In some situations, a defendant who pleads guilty to a misdemeanor or a felony in criminal court may later withdraw that guilty plea. Information on withdrawing a guilty plea in criminal court may be found at California penal code section 1018.

PC 1018 Law: PC 1018, in part, reads: “…On application of the defendant at any time before judgment, or within six months after an order granting probation is made if entry of judgment is suspended, the court may, and in case of a defendant who appeared without counsel at the time of the plea the court shall, for a good cause shown, permit the plea of guilty to be withdrawn and a plea of not guilty substituted...This section shall be liberally construed to effect these objects and to promote justice.” (Abbrev.).

PC 1018 Before Judgement: A defendant’s sentencing in a criminal case occurs after he pleads guilty. Once the court enters judgement on the conviction the defendant may not withdraw his guilty plea; however, in most misdemeanor cases, the defendant is placed on probation after his sentence is suspended, and in most felony cases, the defendant’s sentencing takes place at a separate court hearing after the entry of plea. Therefore, most misdemeanor and felony convictions are eligible for the request to withdraw a guilty plea because the entry of judgement is either suspended (probation sentence) or is delayed after he entry of plea (most felony cases).

Probation Granted: When probation is granted in a misdemeanor or felony case the defendant has no more than six months to petition the court to withdraw his guilty plea. This six month rule is firm and the court has no authority to extend this time limitation.

Note: A writ of Coram Nobis is a petition to an appeals court to have an order reversed based on an error that was unknown to the lower court. A writ of Coram Nobis might be used to show that the entry of judgement was accomplished based on an error. If the appeals court agrees, the entry of judgement might be reversed; thereafter, the defendant may file his motion to withdraw a guilty plea because the defendant’s motion to withdraw a guilty plea would be filed before the entry of judgement.

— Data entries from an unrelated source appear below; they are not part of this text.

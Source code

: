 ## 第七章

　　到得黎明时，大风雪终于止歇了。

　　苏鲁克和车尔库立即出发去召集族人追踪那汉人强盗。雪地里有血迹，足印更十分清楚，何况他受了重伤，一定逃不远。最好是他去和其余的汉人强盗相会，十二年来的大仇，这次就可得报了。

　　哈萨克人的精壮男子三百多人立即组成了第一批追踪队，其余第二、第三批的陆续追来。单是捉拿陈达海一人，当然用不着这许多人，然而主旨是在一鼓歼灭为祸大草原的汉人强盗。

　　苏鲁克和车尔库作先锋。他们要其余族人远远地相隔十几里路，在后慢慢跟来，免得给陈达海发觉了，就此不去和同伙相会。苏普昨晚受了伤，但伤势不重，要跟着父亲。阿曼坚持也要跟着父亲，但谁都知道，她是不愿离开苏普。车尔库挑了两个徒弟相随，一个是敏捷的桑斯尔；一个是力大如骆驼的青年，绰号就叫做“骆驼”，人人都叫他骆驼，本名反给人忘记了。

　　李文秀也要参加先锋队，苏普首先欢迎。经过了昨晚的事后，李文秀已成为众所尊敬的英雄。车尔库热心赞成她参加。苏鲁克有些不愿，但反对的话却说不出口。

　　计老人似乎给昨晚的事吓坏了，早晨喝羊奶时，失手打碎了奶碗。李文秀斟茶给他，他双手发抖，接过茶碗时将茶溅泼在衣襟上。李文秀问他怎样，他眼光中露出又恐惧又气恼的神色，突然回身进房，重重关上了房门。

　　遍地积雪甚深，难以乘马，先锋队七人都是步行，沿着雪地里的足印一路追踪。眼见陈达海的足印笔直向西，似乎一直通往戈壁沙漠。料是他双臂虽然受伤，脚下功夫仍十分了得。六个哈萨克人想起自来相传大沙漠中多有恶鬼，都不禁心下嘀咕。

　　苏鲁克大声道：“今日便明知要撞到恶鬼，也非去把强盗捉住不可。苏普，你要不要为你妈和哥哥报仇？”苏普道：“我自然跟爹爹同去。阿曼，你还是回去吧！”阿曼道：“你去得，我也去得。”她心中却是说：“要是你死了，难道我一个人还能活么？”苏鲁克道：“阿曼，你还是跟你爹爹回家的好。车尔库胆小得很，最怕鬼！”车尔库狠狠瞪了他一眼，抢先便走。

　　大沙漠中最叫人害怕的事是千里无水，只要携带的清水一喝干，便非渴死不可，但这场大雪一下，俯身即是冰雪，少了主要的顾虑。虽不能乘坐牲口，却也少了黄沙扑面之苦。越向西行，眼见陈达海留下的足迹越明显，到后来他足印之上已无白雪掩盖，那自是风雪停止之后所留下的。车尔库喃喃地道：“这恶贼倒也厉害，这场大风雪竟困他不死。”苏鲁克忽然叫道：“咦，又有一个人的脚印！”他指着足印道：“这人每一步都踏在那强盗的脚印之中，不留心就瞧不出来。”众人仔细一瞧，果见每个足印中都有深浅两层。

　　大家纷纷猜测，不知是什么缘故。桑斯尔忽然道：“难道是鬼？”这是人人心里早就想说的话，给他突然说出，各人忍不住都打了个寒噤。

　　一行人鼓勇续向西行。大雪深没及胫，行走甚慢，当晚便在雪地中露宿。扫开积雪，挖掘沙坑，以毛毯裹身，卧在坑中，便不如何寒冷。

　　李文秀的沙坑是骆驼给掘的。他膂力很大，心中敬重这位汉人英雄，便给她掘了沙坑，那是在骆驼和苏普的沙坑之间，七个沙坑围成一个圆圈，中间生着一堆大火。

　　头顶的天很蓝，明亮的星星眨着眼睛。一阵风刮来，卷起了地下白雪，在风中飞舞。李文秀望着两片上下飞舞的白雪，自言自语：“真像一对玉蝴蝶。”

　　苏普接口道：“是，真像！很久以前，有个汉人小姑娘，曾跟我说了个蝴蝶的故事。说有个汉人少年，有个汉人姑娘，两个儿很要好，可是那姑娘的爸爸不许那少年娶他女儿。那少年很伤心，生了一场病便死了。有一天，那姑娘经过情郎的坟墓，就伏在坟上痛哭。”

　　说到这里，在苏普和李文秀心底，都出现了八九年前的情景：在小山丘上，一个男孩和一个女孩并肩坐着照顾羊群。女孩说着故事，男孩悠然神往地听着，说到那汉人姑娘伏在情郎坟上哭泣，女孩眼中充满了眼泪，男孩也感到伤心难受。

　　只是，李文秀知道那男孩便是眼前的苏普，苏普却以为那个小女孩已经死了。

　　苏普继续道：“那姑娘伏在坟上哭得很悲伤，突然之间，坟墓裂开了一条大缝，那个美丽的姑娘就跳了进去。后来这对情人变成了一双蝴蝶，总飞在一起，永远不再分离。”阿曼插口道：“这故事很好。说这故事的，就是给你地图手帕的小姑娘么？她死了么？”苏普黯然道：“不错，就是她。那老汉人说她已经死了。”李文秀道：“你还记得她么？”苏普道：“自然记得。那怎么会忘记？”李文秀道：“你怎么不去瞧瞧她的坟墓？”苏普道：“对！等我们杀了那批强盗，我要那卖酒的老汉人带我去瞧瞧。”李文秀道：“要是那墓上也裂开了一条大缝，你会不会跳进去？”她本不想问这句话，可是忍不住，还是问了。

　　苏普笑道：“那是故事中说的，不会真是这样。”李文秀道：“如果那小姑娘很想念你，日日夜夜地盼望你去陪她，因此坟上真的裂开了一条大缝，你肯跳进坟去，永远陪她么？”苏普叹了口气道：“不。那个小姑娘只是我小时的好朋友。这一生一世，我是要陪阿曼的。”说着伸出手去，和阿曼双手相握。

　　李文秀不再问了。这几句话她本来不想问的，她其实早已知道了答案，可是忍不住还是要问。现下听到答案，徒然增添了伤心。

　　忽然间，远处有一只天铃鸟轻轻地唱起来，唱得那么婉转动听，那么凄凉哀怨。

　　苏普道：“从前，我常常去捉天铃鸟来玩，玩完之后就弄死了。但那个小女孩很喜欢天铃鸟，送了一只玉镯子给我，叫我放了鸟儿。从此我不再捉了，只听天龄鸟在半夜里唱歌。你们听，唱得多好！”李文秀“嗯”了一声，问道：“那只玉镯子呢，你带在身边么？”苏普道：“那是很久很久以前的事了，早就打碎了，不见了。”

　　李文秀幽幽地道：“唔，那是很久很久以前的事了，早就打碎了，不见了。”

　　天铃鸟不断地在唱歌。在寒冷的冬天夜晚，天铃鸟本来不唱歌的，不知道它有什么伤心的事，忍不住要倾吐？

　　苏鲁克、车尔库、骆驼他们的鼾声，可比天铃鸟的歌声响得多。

Motion to Withdraw: The court that entered the defendant’s guilty plea is the same court where the defendant files his motion to withdraw a guilty plea. The defendant must make a strong showing that circumstances would justify withdrawing the defendant’s guilty plea. The judge will consider the facts and circumstances of each cases in order to reach a result that promotes fairness and justice to the defendant. If the court finds that there is good cause to allow the defendant to withdraw his guilty plea the court may use its discretion to grant the defendant’s motion. Keep in mind that even if the court finds good cause was shown to allow the defendant to withdraw his guilty plea the court does not have to grant the defendant's request (absent abuse of discretion by the court).

Abuse of Discretion Standard: If the court finds that the defendant has shown good cause related to his request to withdraw a guilty plea the court may either grant the defendant’s motion, or deny the defendant’s motion (even if good cause to withdraw a guilty plea was shown by the defendant). The appeals court will not disturb the court’s ruling unless the court abused its discretion in making its decision to deny a 1018 motion. On the other hand, if the defendant was not represented by an attorney at the time of entering his guilty plea and the court finds that the defendant has shown good cause to allow him to withdraw his guilty plea then the court must grant the defendant’s 1018 motion.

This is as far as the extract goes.